Voice coding apparatus and method using PLP in mobile communications terminal

Info

Publication number: 20060025991
Type: Application
Filed: Jul 20, 2005
Publication Date: Feb 2, 2006
Applicant:
Inventor: Chan-Woo Kim (Gyeonggi-Do)
Application Number: 11/186,117

Abstract

A voice coding apparatus and method of a mobile communications terminal can embody higher compressibility and ensure high sound quality, compared with the case of using a Linear Prediction (LP) coefficient, by performing a Linear Predictive Coding (LPC) using a Perceptual Linear Prediction (PLP) coefficient.

Description

Description

Pursuant to 35 U.S.C. § 119(a), this application claims the benefit of earlier filing date and right of priority to Korean Patent Application No. 57739/2004, filed on Jul. 23, 2004, the content of which is hereby incorporated by reference herein in its entirety.

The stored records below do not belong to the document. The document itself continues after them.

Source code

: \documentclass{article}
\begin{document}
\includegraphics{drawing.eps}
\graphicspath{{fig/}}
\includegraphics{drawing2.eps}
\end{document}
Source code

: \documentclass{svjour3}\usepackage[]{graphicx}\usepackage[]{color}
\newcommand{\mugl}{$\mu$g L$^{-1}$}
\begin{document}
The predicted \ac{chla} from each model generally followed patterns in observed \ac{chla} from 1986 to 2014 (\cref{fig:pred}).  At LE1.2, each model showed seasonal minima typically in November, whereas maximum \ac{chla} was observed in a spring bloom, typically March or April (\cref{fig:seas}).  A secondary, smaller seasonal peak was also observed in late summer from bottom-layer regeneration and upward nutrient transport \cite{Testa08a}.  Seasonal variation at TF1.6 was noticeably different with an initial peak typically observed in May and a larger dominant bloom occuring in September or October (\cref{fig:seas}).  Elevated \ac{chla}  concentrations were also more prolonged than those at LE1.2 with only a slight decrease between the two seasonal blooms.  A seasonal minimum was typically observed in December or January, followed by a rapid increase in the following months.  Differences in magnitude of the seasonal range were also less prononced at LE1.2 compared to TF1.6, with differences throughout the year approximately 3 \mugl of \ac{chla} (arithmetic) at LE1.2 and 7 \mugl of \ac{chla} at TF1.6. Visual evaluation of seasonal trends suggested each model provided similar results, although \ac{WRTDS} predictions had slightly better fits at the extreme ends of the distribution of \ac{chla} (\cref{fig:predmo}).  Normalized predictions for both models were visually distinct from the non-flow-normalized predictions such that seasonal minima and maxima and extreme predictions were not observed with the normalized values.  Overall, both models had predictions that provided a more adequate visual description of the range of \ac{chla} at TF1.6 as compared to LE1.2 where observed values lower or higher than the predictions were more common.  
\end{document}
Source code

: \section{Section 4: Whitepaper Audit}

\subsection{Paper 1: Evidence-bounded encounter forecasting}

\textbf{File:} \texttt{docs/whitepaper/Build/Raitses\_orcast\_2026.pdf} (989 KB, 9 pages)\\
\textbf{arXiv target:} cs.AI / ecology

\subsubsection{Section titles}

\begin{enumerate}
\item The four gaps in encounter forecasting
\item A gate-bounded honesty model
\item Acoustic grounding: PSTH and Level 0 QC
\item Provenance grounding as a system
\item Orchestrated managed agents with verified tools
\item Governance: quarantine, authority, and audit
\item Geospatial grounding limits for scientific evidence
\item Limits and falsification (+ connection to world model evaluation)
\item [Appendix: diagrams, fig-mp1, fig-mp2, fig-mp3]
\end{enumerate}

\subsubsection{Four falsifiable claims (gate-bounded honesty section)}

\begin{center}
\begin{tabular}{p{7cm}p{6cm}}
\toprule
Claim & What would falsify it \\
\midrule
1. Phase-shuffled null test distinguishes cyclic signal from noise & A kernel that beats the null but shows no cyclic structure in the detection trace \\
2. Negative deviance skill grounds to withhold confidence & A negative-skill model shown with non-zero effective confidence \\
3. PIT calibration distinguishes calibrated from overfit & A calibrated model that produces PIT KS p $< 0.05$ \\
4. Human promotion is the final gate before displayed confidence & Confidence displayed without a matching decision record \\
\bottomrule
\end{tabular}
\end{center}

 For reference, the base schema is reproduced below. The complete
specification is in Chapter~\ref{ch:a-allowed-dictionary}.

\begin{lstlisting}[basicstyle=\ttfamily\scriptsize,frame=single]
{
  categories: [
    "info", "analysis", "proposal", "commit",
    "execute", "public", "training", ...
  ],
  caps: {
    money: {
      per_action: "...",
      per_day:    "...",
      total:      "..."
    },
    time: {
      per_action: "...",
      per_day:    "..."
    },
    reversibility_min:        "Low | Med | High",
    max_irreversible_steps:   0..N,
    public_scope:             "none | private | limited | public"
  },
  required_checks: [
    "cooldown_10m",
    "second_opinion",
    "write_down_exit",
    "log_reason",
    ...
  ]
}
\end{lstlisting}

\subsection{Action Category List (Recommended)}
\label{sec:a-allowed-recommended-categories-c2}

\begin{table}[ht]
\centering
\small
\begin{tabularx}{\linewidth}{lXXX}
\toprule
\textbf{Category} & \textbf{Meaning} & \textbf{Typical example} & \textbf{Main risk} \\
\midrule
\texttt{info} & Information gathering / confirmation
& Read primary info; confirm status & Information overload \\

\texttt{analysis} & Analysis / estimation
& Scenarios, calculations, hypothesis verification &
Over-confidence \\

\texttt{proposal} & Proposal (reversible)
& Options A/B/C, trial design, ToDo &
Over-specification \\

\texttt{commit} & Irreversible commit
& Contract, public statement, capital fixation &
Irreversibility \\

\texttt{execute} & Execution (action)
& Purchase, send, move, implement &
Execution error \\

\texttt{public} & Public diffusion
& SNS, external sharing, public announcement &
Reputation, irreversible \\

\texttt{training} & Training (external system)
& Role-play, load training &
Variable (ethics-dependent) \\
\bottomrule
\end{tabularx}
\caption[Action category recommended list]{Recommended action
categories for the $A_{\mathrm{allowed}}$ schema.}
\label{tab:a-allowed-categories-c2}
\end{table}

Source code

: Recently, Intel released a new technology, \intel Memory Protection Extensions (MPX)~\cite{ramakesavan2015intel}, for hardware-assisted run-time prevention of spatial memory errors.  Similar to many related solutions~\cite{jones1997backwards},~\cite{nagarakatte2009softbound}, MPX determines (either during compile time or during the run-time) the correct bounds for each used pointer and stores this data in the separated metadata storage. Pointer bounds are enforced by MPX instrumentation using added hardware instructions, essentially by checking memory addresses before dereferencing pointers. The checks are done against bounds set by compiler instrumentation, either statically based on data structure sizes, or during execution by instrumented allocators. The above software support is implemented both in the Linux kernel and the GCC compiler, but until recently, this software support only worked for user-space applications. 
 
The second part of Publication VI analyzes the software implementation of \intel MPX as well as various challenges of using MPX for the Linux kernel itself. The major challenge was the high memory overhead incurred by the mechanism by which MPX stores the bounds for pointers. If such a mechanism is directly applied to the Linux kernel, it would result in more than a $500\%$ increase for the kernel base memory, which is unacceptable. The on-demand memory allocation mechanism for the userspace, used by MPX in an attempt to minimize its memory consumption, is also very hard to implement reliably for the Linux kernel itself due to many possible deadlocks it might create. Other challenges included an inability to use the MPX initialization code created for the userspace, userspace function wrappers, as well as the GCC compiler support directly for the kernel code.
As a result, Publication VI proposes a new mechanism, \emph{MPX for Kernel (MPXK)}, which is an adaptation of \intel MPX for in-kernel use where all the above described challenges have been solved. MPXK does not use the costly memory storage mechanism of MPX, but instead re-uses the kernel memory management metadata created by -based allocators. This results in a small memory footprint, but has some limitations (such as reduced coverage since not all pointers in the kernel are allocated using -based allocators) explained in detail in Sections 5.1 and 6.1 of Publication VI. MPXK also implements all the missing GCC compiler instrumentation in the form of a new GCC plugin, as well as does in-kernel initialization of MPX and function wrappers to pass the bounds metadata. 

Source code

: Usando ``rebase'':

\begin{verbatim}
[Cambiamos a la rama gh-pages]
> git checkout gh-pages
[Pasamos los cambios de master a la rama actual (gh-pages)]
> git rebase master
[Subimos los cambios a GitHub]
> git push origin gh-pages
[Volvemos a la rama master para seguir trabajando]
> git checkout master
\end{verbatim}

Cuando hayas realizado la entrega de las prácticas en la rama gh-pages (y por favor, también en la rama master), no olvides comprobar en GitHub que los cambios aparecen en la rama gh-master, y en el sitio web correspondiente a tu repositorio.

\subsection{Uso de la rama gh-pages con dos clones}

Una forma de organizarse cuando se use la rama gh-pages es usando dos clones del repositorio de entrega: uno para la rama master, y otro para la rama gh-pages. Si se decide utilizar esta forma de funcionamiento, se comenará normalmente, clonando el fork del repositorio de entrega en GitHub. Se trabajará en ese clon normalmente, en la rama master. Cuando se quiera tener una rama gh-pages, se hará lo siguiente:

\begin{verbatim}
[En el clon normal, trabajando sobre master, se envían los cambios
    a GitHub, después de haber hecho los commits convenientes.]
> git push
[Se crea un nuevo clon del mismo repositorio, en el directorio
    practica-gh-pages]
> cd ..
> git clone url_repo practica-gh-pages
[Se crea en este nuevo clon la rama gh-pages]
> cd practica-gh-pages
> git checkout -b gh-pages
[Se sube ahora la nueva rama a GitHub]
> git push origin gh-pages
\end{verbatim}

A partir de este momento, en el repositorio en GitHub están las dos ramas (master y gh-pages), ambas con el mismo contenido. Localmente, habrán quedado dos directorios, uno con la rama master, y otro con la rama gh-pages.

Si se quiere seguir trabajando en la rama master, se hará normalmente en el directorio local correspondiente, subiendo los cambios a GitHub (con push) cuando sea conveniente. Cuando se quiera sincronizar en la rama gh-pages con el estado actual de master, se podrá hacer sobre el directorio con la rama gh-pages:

BACKGROUND OF THE INVENTION

1. Field of the Invention

The present invention relates to a coding of a mobile communications terminal, and particularly, to a voice coding apparatus and method using a Perceptual Linear Prediction (PLP).

2. Background of the Related Art

As mobile communication techniques are developed, mobile communications terminals have provided data communications using numbers, characters, symbols, and the like, and multimedia communications including various image signals as well as voice communications. A plurality of terminal users receive radio channels allocated thereto from a system and transmit and receive required data using radio resources. However, the radio channels have limited bandwidths in order for the plurality of users to use the radio channels at the same time, and accordingly a data bit rate of each user is deservedly limited.

Therefore, a coding technique has been proposed for transmitting a greater amount of data using above limited data bit rate. Various methods exist as the related art voice coding technique, each of which has several advantages at a certain bit rate.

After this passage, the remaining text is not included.